Copy out each line of the data that holds the string "Insertion".

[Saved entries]
════════
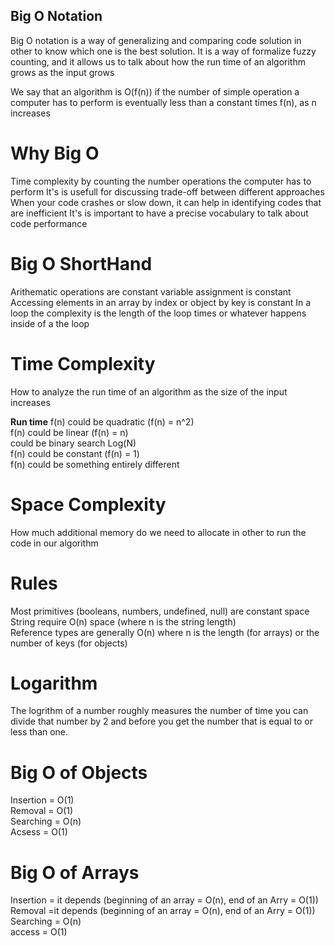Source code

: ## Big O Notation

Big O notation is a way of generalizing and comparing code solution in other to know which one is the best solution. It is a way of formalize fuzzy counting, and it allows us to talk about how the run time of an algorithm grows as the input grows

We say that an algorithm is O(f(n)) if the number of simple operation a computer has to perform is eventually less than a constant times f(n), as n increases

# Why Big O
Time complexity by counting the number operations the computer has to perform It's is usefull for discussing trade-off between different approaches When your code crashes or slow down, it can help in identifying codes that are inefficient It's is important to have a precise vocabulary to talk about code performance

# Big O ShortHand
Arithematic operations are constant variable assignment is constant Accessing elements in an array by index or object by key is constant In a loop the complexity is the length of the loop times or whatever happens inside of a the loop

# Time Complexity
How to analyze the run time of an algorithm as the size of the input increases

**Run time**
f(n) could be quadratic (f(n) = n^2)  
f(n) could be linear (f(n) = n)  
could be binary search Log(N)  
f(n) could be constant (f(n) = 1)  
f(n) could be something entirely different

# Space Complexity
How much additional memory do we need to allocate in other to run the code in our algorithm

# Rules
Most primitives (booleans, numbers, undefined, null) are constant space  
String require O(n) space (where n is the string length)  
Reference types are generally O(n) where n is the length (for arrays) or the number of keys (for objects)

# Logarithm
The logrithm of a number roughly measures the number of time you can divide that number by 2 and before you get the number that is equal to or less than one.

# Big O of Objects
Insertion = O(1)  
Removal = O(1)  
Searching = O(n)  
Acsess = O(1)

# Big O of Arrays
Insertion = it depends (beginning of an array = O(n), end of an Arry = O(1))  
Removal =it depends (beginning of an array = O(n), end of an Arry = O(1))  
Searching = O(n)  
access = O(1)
════════
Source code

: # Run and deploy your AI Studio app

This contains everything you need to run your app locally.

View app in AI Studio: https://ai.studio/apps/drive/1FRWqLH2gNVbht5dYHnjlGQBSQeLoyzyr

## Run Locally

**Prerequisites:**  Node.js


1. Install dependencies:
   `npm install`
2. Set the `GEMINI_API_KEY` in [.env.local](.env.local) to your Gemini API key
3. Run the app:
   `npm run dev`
════════
**TASK RESULT**.
Insertion = O(1)  
Insertion = it depends (beginning of an array = O(n), end of an Arry = O(1))  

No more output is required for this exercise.